Novel nonlinear circuit to harvest clean power using graphene (w/video)

(Nanowerk News) Obtaining useful work from random fluctuations in a system at thermal equilibrium has long been considered impossible. In fact, in the 1960s eminent American physicist Richard Feynman effectively shut down further inquiry after he argued in a series of lectures that Brownian motion, or the thermal motion of atoms, cannot perform useful work.
Now, a new study published in Physical Review E ("Charging capacitors from thermal fluctuations using diodes") has proven that Feynman missed something important.
Three of the paper’s five authors are from the University of Arkansas Department of Physics. According to first author Paul Thibado, their study rigorously proves that thermal fluctuations of freestanding graphene, when connected to a circuit with diodes having nonlinear resistance and storage capacitors, does produce useful work by charging the storage capacitors.
The authors found that when the storage capacitors have an initial charge of zero, the circuit draws power from the thermal environment to charge them. The team then showed that the system satisfies both the first and second laws of thermodynamics throughout the charging process. They also found that larger storage capacitors yield more stored charge and that a smaller graphene capacitance provides both a higher initial rate of charging and a longer time to discharge. These characteristics are important because they allow time to disconnect the storage capacitors from the energy harvesting circuit before the net charge is lost.
This latest publication builds on two of the group’s previous studies. The first was published in a 2016 Physical Review Letters article ("Anomalous Dynamical Behavior of Freestanding Graphene Membranes"). In that study, Thibado and his co-authors identified the unique vibrational properties of graphene and its potential for energy harvesting.
The second was published in a 2020 Physical Review E article ("Fluctuation-induced current from freestanding graphene"), in which they discuss a circuit using graphene that can supply clean, limitless power for small devices or sensors.
This latest study progresses even further by establishing mathematically the design of a circuit capable of gathering energy from the heat of the earth and storing it in capacitors for later use.

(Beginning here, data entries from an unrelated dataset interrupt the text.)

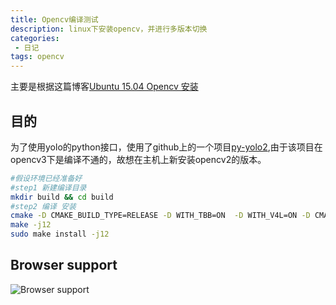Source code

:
 ```yaml
---
title: Opencv编译测试
description: linux下安装opencv，并进行多版本切换
categories:
 - 日记
tags: opencv
---
```

主要是根据这篇博客[Ubuntu 15.04 Opencv 安装](http://blog.csdn.net/cumt08113684/article/details/53006376)
## 目的
为了使用yolo的python接口，使用了github上的一个项目[py-yolo2](https://github.com/SidHard/py-yolo2),由于该项目在opencv3下是编译不通的，故想在主机上新安装opencv2的版本。

```sh
#假设环境已经准备好
#step1 新建编译目录
mkdir build && cd build
#step2 编译 安装
cmake -D CMAKE_BUILD_TYPE=RELEASE -D WITH_TBB=ON  -D WITH_V4L=ON -D CMAKE_INSTALL_PREFIX=/usr/local/opencv/2.4.13 .. 
make -j12  
sudo make install -j12

```



## Browser support

![Browser support](http://iissnan.com/nexus/next/browser-support.png)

“Theoretically, this was what we set out to prove,” Thibado explained. “There are well-known sources of energy, such as kinetic, solar, ambient radiation, acoustic, and thermal gradients. Now there is also nonlinear thermal power. Usually, people imagine that thermal power requires a temperature gradient. That is, of course, an important source of practical power, but what we found is a new source of power that has never existed before. And this new power does not require two different temperatures because it exists at a single temperature.”